» **Extracted material**

---*---

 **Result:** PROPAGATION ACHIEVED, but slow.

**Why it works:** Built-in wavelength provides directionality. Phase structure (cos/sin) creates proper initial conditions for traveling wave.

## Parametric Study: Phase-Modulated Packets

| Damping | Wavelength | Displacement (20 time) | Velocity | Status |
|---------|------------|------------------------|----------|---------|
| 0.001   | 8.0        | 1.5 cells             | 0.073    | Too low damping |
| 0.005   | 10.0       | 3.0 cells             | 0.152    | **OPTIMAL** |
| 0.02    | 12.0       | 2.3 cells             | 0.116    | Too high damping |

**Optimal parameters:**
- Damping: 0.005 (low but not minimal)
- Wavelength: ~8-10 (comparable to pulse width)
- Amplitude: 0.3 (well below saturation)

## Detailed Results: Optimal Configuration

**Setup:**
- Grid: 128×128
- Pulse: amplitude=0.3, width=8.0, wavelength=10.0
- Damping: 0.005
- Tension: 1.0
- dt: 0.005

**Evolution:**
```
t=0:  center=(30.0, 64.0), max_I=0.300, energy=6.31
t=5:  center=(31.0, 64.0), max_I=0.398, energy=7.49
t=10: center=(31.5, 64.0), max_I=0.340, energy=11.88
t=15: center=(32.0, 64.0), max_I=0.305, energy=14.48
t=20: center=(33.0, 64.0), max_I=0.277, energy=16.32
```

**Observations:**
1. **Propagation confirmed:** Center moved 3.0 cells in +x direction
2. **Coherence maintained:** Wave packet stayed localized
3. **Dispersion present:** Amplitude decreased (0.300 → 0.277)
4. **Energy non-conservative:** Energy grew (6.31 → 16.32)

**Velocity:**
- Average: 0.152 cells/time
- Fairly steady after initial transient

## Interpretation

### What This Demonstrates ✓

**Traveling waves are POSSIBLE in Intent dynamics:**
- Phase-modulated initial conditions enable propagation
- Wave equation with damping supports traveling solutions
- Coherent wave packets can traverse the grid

---*---

» **Exercise prompt**
Please copy exactly, and only, the lines running from the one containing "- Wave equation" through the end of the listing.

» **Solved problem**
- Wave equation with damping supports traveling solutions
- Coherent wave packets can traverse the grid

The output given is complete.